→ WHAT IS NEEDED: Check every line of the data for the word "noktası", and copy those that have it.

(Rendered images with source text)
▶
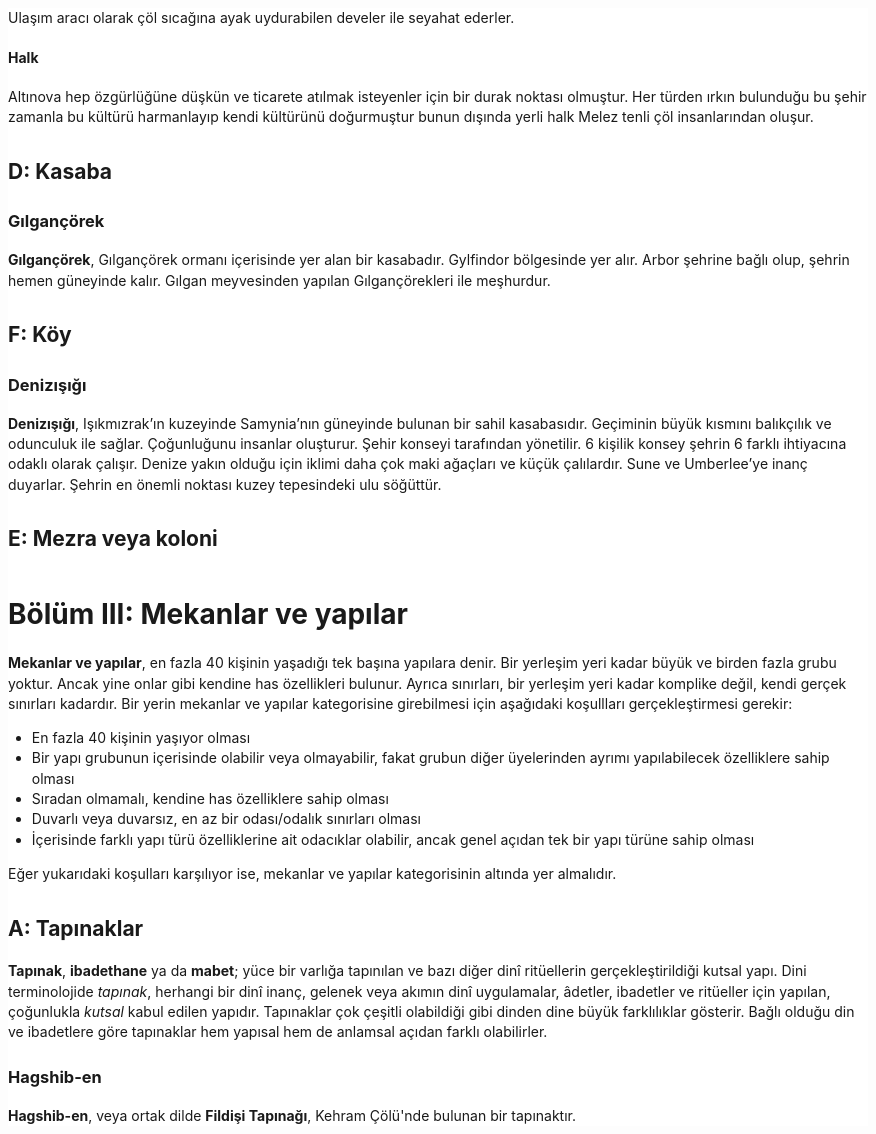 Ulaşım aracı olarak çöl sıcağına ayak uydurabilen develer ile seyahat ederler.

#### Halk
Altınova hep özgürlüğüne düşkün ve ticarete atılmak isteyenler için bir durak noktası olmuştur. Her türden ırkın bulunduğu bu şehir zamanla bu kültürü harmanlayıp kendi kültürünü doğurmuştur bunun dışında yerli halk Melez tenli çöl insanlarından oluşur.

## D: Kasaba
### Gılgançörek
**Gılgançörek**, Gılgançörek ormanı içerisinde yer alan bir kasabadır. Gylfindor bölgesinde yer alır. Arbor şehrine bağlı olup, şehrin hemen güneyinde kalır. Gılgan meyvesinden yapılan Gılgançörekleri ile meşhurdur.

## F: Köy
### Denizışığı
**Denizışığı**, Işıkmızrak’ın kuzeyinde Samynia’nın güneyinde bulunan bir sahil kasabasıdır. Geçiminin büyük kısmını balıkçılık ve odunculuk ile sağlar. Çoğunluğunu insanlar oluşturur. Şehir konseyi tarafından yönetilir. 6 kişilik konsey şehrin 6 farklı ihtiyacına odaklı olarak çalışır. Denize yakın olduğu için iklimi daha çok maki ağaçları ve küçük çalılardır. Sune ve Umberlee’ye inanç duyarlar. Şehrin en önemli noktası kuzey tepesindeki ulu söğüttür.

## E: Mezra veya koloni
# Bölüm III: Mekanlar ve yapılar
**Mekanlar ve yapılar**, en fazla 40 kişinin yaşadığı tek başına yapılara denir. Bir yerleşim yeri kadar büyük ve birden fazla grubu yoktur. Ancak yine onlar gibi kendine has özellikleri bulunur. Ayrıca sınırları, bir yerleşim yeri kadar komplike değil, kendi gerçek sınırları kadardır. Bir yerin mekanlar ve yapılar kategorisine girebilmesi için aşağıdaki koşullları gerçekleştirmesi gerekir:

* En fazla 40 kişinin yaşıyor olması
* Bir yapı grubunun içerisinde olabilir veya olmayabilir, fakat grubun diğer üyelerinden ayrımı yapılabilecek özelliklere sahip olması
* Sıradan olmamalı, kendine has özelliklere sahip olması
* Duvarlı veya duvarsız, en az bir odası/odalık sınırları olması 
* İçerisinde farklı yapı türü özelliklerine ait odacıklar olabilir, ancak genel açıdan tek bir yapı türüne sahip olması

Eğer yukarıdaki koşulları karşılıyor ise, mekanlar ve yapılar kategorisinin altında yer almalıdır.

## A: Tapınaklar
**Tapınak**, **ibadethane** ya da **mabet**; yüce bir varlığa tapınılan ve bazı diğer dinî ritüellerin gerçekleştirildiği kutsal yapı. Dini terminolojide _tapınak_, herhangi bir dinî inanç, gelenek veya akımın dinî uygulamalar, âdetler, ibadetler ve ritüeller için yapılan, çoğunlukla _kutsal_ kabul edilen yapıdır. Tapınaklar çok çeşitli olabildiği gibi dinden dine büyük farklılıklar gösterir. Bağlı olduğu din ve ibadetlere göre tapınaklar hem yapısal hem de anlamsal açıdan farklı olabilirler.

### Hagshib-en
**Hagshib-en**, veya ortak dilde **Fildişi Tapınağı**, Kehram Çölü'nde bulunan bir tapınaktır.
◀
→ EXERCISE RESPONSE:
Altınova hep özgürlüğüne düşkün ve ticarete atılmak isteyenler için bir durak noktası olmuştur. Her türden ırkın bulunduğu bu şehir zamanla bu kültürü harmanlayıp kendi kültürünü doğurmuştur bunun dışında yerli halk Melez tenli çöl insanlarından oluşur.
**Denizışığı**, Işıkmızrak’ın kuzeyinde Samynia’nın güneyinde bulunan bir sahil kasabasıdır. Geçiminin büyük kısmını balıkçılık ve odunculuk ile sağlar. Çoğunluğunu insanlar oluşturur. Şehir konseyi tarafından yönetilir. 6 kişilik konsey şehrin 6 farklı ihtiyacına odaklı olarak çalışır. Denize yakın olduğu için iklimi daha çok maki ağaçları ve küçük çalılardır. Sune ve Umberlee’ye inanç duyarlar. Şehrin en önemli noktası kuzey tepesindeki ulu söğüttür.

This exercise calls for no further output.